EXERCISE:
Copy nothing but the lines below running from the line containing "10 Everyone who" through the line containing "21 Is the law", both end lines included.

►

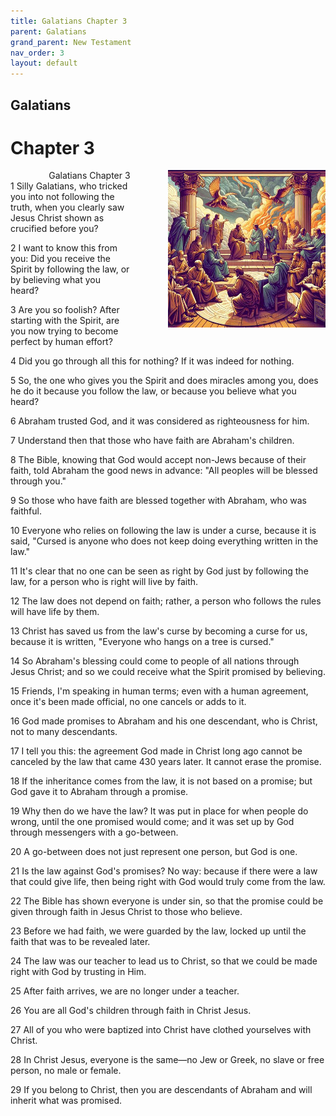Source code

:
 ```yaml
---
title: Galatians Chapter 3
parent: Galatians
grand_parent: New Testament
nav_order: 3
layout: default
---
```


## Galatians

# Chapter 3

<div style="clear: both; text-align: right;">
    <div style="max-width: 50%; height: auto; float: right; margin: 0 0 10px 10px; padding-left: 10%;">
        <img src="/assets/Image/Galatians/500/3.jpg" alt="Galatians Chapter 3" class="chapter-image">
    </div>
    <figcaption style="font-size: 14px; text-align: right;">Galatians Chapter 3</figcaption>
</div>
1 Silly Galatians, who tricked you into not following the truth, when you clearly saw Jesus Christ shown as crucified before you?

2 I want to know this from you: Did you receive the Spirit by following the law, or by believing what you heard?

3 Are you so foolish? After starting with the Spirit, are you now trying to become perfect by human effort?

4 Did you go through all this for nothing? If it was indeed for nothing.

5 So, the one who gives you the Spirit and does miracles among you, does he do it because you follow the law, or because you believe what you heard?

6 Abraham trusted God, and it was considered as righteousness for him.

7 Understand then that those who have faith are Abraham's children.

8 The Bible, knowing that God would accept non-Jews because of their faith, told Abraham the good news in advance: "All peoples will be blessed through you."

9 So those who have faith are blessed together with Abraham, who was faithful.

10 Everyone who relies on following the law is under a curse, because it is said, "Cursed is anyone who does not keep doing everything written in the law."

11 It's clear that no one can be seen as right by God just by following the law, for a person who is right will live by faith.

12 The law does not depend on faith; rather, a person who follows the rules will have life by them.

13 Christ has saved us from the law's curse by becoming a curse for us, because it is written, "Everyone who hangs on a tree is cursed."

14 So Abraham's blessing could come to people of all nations through Jesus Christ; and so we could receive what the Spirit promised by believing.

15 Friends, I'm speaking in human terms; even with a human agreement, once it's been made official, no one cancels or adds to it.

16 God made promises to Abraham and his one descendant, who is Christ, not to many descendants.

17 I tell you this: the agreement God made in Christ long ago cannot be canceled by the law that came 430 years later. It cannot erase the promise.

18 If the inheritance comes from the law, it is not based on a promise; but God gave it to Abraham through a promise.

19 Why then do we have the law? It was put in place for when people do wrong, until the one promised would come; and it was set up by God through messengers with a go-between.

20 A go-between does not just represent one person, but God is one.

21 Is the law against God's promises? No way: because if there were a law that could give life, then being right with God would truly come from the law.

22 The Bible has shown everyone is under sin, so that the promise could be given through faith in Jesus Christ to those who believe.

23 Before we had faith, we were guarded by the law, locked up until the faith that was to be revealed later.

24 The law was our teacher to lead us to Christ, so that we could be made right with God by trusting in Him.

25 After faith arrives, we are no longer under a teacher.

26 You are all God's children through faith in Christ Jesus.

27 All of you who were baptized into Christ have clothed yourselves with Christ.

28 In Christ Jesus, everyone is the same—no Jew or Greek, no slave or free person, no male or female.

29 If you belong to Christ, then you are descendants of Abraham and will inherit what was promised.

◄

SOLUTION BELOW:
10 Everyone who relies on following the law is under a curse, because it is said, "Cursed is anyone who does not keep doing everything written in the law."

11 It's clear that no one can be seen as right by God just by following the law, for a person who is right will live by faith.

12 The law does not depend on faith; rather, a person who follows the rules will have life by them.

13 Christ has saved us from the law's curse by becoming a curse for us, because it is written, "Everyone who hangs on a tree is cursed."

14 So Abraham's blessing could come to people of all nations through Jesus Christ; and so we could receive what the Spirit promised by believing.

15 Friends, I'm speaking in human terms; even with a human agreement, once it's been made official, no one cancels or adds to it.

16 God made promises to Abraham and his one descendant, who is Christ, not to many descendants.

17 I tell you this: the agreement God made in Christ long ago cannot be canceled by the law that came 430 years later. It cannot erase the promise.

18 If the inheritance comes from the law, it is not based on a promise; but God gave it to Abraham through a promise.

19 Why then do we have the law? It was put in place for when people do wrong, until the one promised would come; and it was set up by God through messengers with a go-between.

20 A go-between does not just represent one person, but God is one.

21 Is the law against God's promises? No way: because if there were a law that could give life, then being right with God would truly come from the law.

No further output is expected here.